-- Required action --
Reproduce exactly the lines of the material beneath, from the line that contains "uid_var_nm_1L_chr <span class='o'>=</span>" to the line that contains "We now predict", both included, and no other lines.

-- Input for this task --
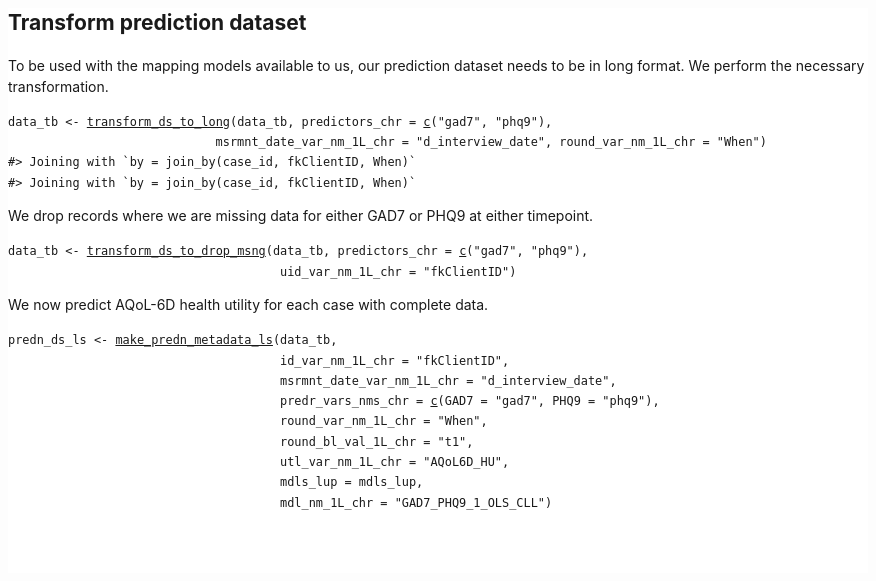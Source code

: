 </div>

## Transform prediction dataset

To be used with the mapping models available to us, our prediction dataset needs to be in long format. We perform the necessary transformation.

<div class="highlight">

<pre class='chroma'><code class='language-r' data-lang='r'><span><span class='nv'>data_tb</span> <span class='o'>&lt;-</span> <span class='nf'><a href='https://ready4-dev.github.io/youthu/reference/transform_ds_to_long.html'>transform_ds_to_long</a></span><span class='o'>(</span><span class='nv'>data_tb</span>, predictors_chr <span class='o'>=</span> <span class='nf'><a href='https://rdrr.io/r/base/c.html'>c</a></span><span class='o'>(</span><span class='s'>"gad7"</span>, <span class='s'>"phq9"</span><span class='o'>)</span>,</span>
<span>                             msrmnt_date_var_nm_1L_chr <span class='o'>=</span> <span class='s'>"d_interview_date"</span>, round_var_nm_1L_chr <span class='o'>=</span> <span class='s'>"When"</span><span class='o'>)</span></span>
<span><span class='c'>#&gt; Joining with `by = join_by(case_id, fkClientID, When)`</span></span>
<span><span class='c'>#&gt; Joining with `by = join_by(case_id, fkClientID, When)`</span></span>
<span></span></code></pre>

</div>

We drop records where we are missing data for either GAD7 or PHQ9 at either timepoint.

<div class="highlight">

<pre class='chroma'><code class='language-r' data-lang='r'><span><span class='nv'>data_tb</span> <span class='o'>&lt;-</span> <span class='nf'><a href='https://ready4-dev.github.io/youthu/reference/transform_ds_to_drop_msng.html'>transform_ds_to_drop_msng</a></span><span class='o'>(</span><span class='nv'>data_tb</span>, predictors_chr <span class='o'>=</span> <span class='nf'><a href='https://rdrr.io/r/base/c.html'>c</a></span><span class='o'>(</span><span class='s'>"gad7"</span>, <span class='s'>"phq9"</span><span class='o'>)</span>, </span>
<span>                                      uid_var_nm_1L_chr <span class='o'>=</span> <span class='s'>"fkClientID"</span><span class='o'>)</span></span></code></pre>

</div>

We now predict AQoL-6D health utility for each case with complete data.

<div class="highlight">

<pre class='chroma'><code class='language-r' data-lang='r'><span><span class='nv'>predn_ds_ls</span> <span class='o'>&lt;-</span> <span class='nf'><a href='https://ready4-dev.github.io/youthu/reference/make_predn_metadata_ls.html'>make_predn_metadata_ls</a></span><span class='o'>(</span><span class='nv'>data_tb</span>,</span>
<span>                                      id_var_nm_1L_chr <span class='o'>=</span> <span class='s'>"fkClientID"</span>,</span>
<span>                                      msrmnt_date_var_nm_1L_chr <span class='o'>=</span> <span class='s'>"d_interview_date"</span>,</span>
<span>                                      predr_vars_nms_chr <span class='o'>=</span> <span class='nf'><a href='https://rdrr.io/r/base/c.html'>c</a></span><span class='o'>(</span>GAD7 <span class='o'>=</span> <span class='s'>"gad7"</span>, PHQ9 <span class='o'>=</span> <span class='s'>"phq9"</span><span class='o'>)</span>,</span>
<span>                                      round_var_nm_1L_chr <span class='o'>=</span> <span class='s'>"When"</span>,</span>
<span>                                      round_bl_val_1L_chr <span class='o'>=</span> <span class='s'>"t1"</span>,</span>
<span>                                      utl_var_nm_1L_chr <span class='o'>=</span> <span class='s'>"AQoL6D_HU"</span>,</span>
<span>                                      mdls_lup <span class='o'>=</span> <span class='nv'>mdls_lup</span>,</span>
<span>                                      mdl_nm_1L_chr <span class='o'>=</span> <span class='s'>"GAD7_PHQ9_1_OLS_CLL"</span><span class='o'>)</span></span>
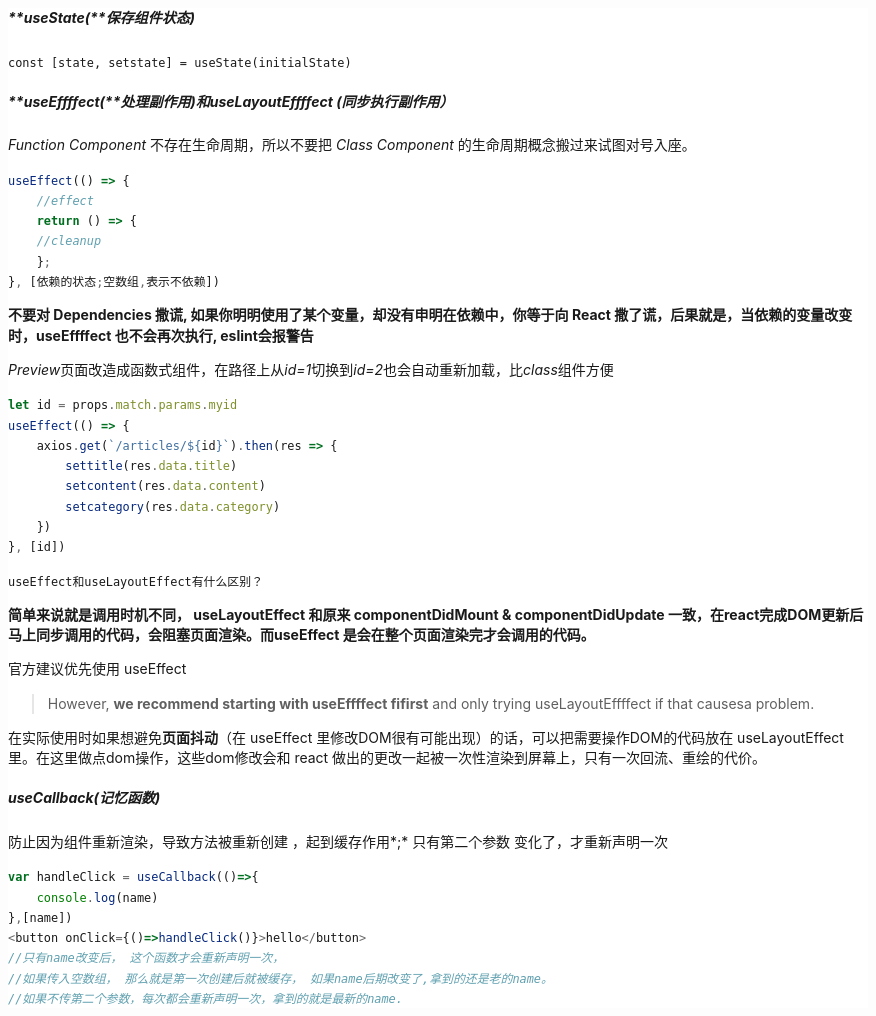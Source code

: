 ##### **useState(**保存组件状态)

```
const [state, setstate] = useState(initialState)
```

##### **useEffffect(**处理副作用)和useLayoutEffffect (同步执行副作用）

*Function Component* 不存在生命周期，所以不要把 *Class Component* 的生命周期概念搬过来试图对号入座。

```js
useEffect(() => {
    //effect
    return () => {
    //cleanup
    };
}, [依赖的状态;空数组,表示不依赖])
```

**不要对 Dependencies 撒谎, 如果你明明使用了某个变量，却没有申明在依赖中，你等于向 React 撒了谎，后果就是，当依赖的变量改变时，useEffffect 也不会再次执行, eslint会报警告**

*Preview*页面改造成函数式组件，在路径上从*id=1*切换到*id=2*也会自动重新加载，比*class*组件方便

```js
let id = props.match.params.myid
useEffect(() => {
    axios.get(`/articles/${id}`).then(res => {
        settitle(res.data.title)
        setcontent(res.data.content)
        setcategory(res.data.category)
    })
}, [id])
```

`useEffect和useLayoutEffect有什么区别？`

**简单来说就是调用时机不同， useLayoutEffect 和原来 componentDidMount & componentDidUpdate 一致，在react完成DOM更新后马上同步调用的代码，会阻塞页面渲染。而useEffect 是会在整个页面渲染完才会调用的代码。**

官方建议优先使用 useEffect

> However, **we recommend starting with useEffffect fifirst** and only trying useLayoutEffffect if that causesa problem.

在实际使用时如果想避免**页面抖动**（在 useEffect 里修改DOM很有可能出现）的话，可以把需要操作DOM的代码放在 useLayoutEffect 里。在这里做点dom操作，这些dom修改会和 react 做出的更改一起被一次性渲染到屏幕上，只有一次回流、重绘的代价。

##### **useCallback(记忆函数)**

防止因为组件重新渲染，导致方法被重新创建 ，起到缓存作用*;* 只有第二个参数 变化了，才重新声明一次

```js
var handleClick = useCallback(()=>{
	console.log(name)
},[name])
<button onClick={()=>handleClick()}>hello</button>
//只有name改变后， 这个函数才会重新声明一次，
//如果传入空数组， 那么就是第一次创建后就被缓存， 如果name后期改变了,拿到的还是老的name。
//如果不传第二个参数，每次都会重新声明一次，拿到的就是最新的name.
```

-- Task answer --
<span>                                      uid_var_nm_1L_chr <span class='o'>=</span> <span class='s'>"fkClientID"</span><span class='o'>)</span></span></code></pre>

</div>

We now predict AQoL-6D health utility for each case with complete data.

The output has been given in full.